Provided data below:
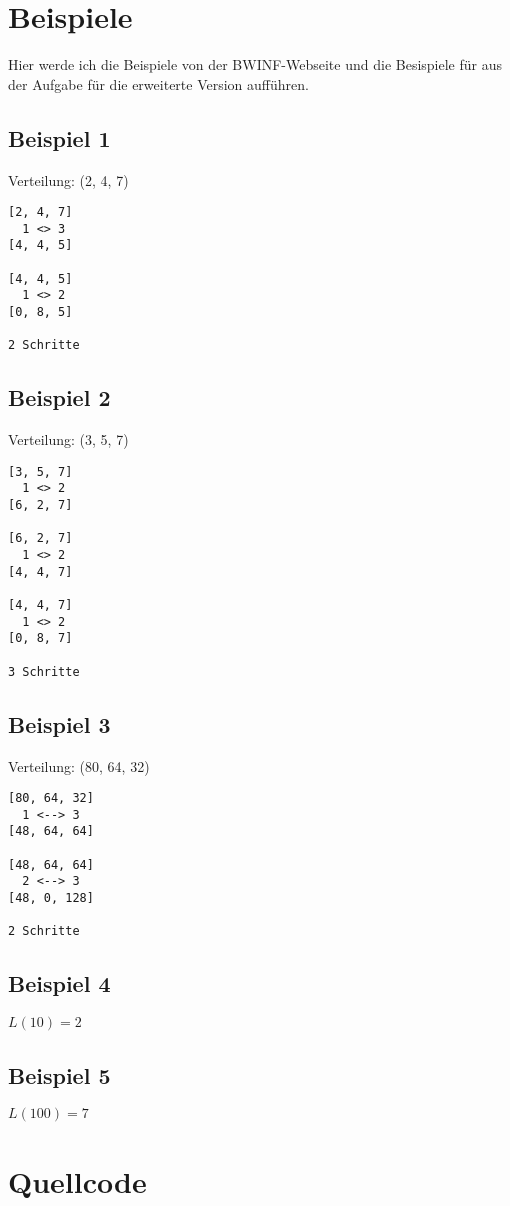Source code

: \documentclass[a4paper,10pt]{scrartcl}
\begin{document}
\section{Beispiele}
Hier werde ich die Beispiele von der BWINF-Webseite und die Besispiele für aus der Aufgabe für die erweiterte Version aufführen.

\subsection{Beispiel 1}
Verteilung: (2, 4, 7)
\begin{lstlisting}
[2, 4, 7]
  1 <> 3
[4, 4, 5]

[4, 4, 5]
  1 <> 2
[0, 8, 5]

2 Schritte
\end{lstlisting}

\subsection{Beispiel 2}
Verteilung: (3, 5, 7)
\begin{lstlisting}
[3, 5, 7]
  1 <> 2
[6, 2, 7]

[6, 2, 7]
  1 <> 2
[4, 4, 7]

[4, 4, 7]
  1 <> 2
[0, 8, 7]

3 Schritte
\end{lstlisting}

\subsection{Beispiel 3}
Verteilung: (80, 64, 32)
\begin{lstlisting}
[80, 64, 32]
  1 <--> 3
[48, 64, 64]

[48, 64, 64]
  2 <--> 3
[48, 0, 128]

2 Schritte
\end{lstlisting}

\subsection{Beispiel 4}
\(L(10)=2\)

\subsection{Beispiel 5}
\(L(100)=7\)

\section{Quellcode}
\lstset{numbers=left}

\end{document}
End of Provided data.
Problem details » Skip the pictures, then write out every entry exactly.

Problem solution »
Source code

: \documentclass[a4paper,10pt]{scrartcl}
\begin{document}
\section{Beispiele}
Hier werde ich die Beispiele von der BWINF-Webseite und die Besispiele für aus der Aufgabe für die erweiterte Version aufführen.

\subsection{Beispiel 1}
Verteilung: (2, 4, 7)
\begin{lstlisting}
[2, 4, 7]
  1 <> 3
[4, 4, 5]

[4, 4, 5]
  1 <> 2
[0, 8, 5]

2 Schritte
\end{lstlisting}

\subsection{Beispiel 2}
Verteilung: (3, 5, 7)
\begin{lstlisting}
[3, 5, 7]
  1 <> 2
[6, 2, 7]

[6, 2, 7]
  1 <> 2
[4, 4, 7]

[4, 4, 7]
  1 <> 2
[0, 8, 7]

3 Schritte
\end{lstlisting}

\subsection{Beispiel 3}
Verteilung: (80, 64, 32)
\begin{lstlisting}
[80, 64, 32]
  1 <--> 3
[48, 64, 64]

[48, 64, 64]
  2 <--> 3
[48, 0, 128]

2 Schritte
\end{lstlisting}

\subsection{Beispiel 4}
\(L(10)=2\)

\subsection{Beispiel 5}
\(L(100)=7\)

\section{Quellcode}
\lstset{numbers=left}

\end{document}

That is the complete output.